Jun 22, 2016

Goosebumps: Frisson from Art

Goosebumps: Frisson from Art


Still Life with Apples and a Pomegranate. 1871-2. Gustave Courbet 
at the National Gallery London

I've often wondered, how or why this rather dingy picture gave me goosebumps, every time I go to London I visit it, but no goosebumps since, just the once when I was 17 or 18. Obviously it's surrounded by many other masterpieces, Goya's haunting portrait of The Duke of Wellington, comes to mind but no goosebumps for me from that picture.

I had every reason to completely ignore this still-life, I was, after all, an art student at the time and felt forced to draw and paint what I thought was the pretty mindless subject of rotting apples on a regular basis. On the same day that this picture got to me I could have just come from seeing my first full blown show of Robert Rauschenburg's work at the Whitechapel, Feb - March 1964, which also stays firmly planted in my mind (though no goosebumps), or the best survey show I've ever seen, Painting & Sculpture of a Decade 54 64 organised by the Calouste Gulbenkian Foundation at the Tate April - June 1964.

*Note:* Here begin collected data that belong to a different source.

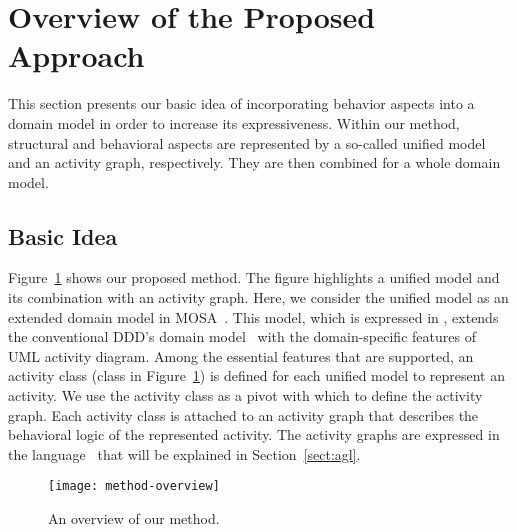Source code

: \section{Overview of the Proposed Approach}
\label{sect:overviewApproach}

This section presents our basic idea of incorporating behavior aspects into a domain model in order to increase its expressiveness. Within our method, structural and behavioral aspects are represented by a so-called unified model and an activity graph, respectively. They are then combined for a whole domain model.

\subsection{Basic Idea}

%
%
Figure~\ref{fig:method-overview} shows our proposed method.
The figure highlights a unified model and its combination with an activity graph. Here, we consider the unified model as an extended domain model in MOSA~\cite{le_domain_2018}. This model, which is expressed in \dcsl, extends the conventional DDD's domain model~\cite{evans_domain-driven_2004} with the domain-specific features of UML activity diagram. Among the essential features that are supported, an activity class (\eg class  in Figure~\ref{fig:method-overview}) is defined for each unified model to represent an activity. We use the activity class as a pivot with which to define the activity graph. Each activity class is attached to an activity graph that describes the behavioral logic of the represented activity. The activity graphs are expressed in the language \agl~that will be explained in Section~\ref{sect:agl}.

\begin{figure}[ht]
	\begin{center}
		\texttt{[image: method-overview]}
	\end{center}
	\caption{An overview of our method.} %
	\label{fig:method-overview}
\end{figure}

Before writing this I Googled "Goosebumps from Art" and learned a bit, not much actually talking about visual art but mostly about music's ability to cause goosebumps. Amusingly, to distinguish between normal goosebumps caused by coldness, the French word "Frisson" (a sudden shiver or thrill) became a popular name for the phenomena.............of course someone had to bump up the heat a bit and cheapen it by calling it "Skin Orgasms"!

Over the years I've loaded this humble picture up with all sorts of heavy interpretations, like, here's Courbet's way of expressing what it's like to be in prison, the apples represent the rotting people huddled together etc etc, and the two standing on their own are really having a bad time of it....enough, enough already. Anthropomorphising apples is just going too far.

But really, the answer to why Mr Courbet got me that day is amazingly simple, it was most likely the split second when I was introduced to all those things art didn't always need, like big pronouncements, heavy meaningful subjects, huge inventions, grandeur or even intentional expression. 

It has probably led me to prefer the quiet artists like Alberto Giacometti and Giorgio Morandi.

There is a lot to be said for that once compulsory raft of art school studies, you know the kinds of thing, still-lives, figures, heads, interiors and landscapes.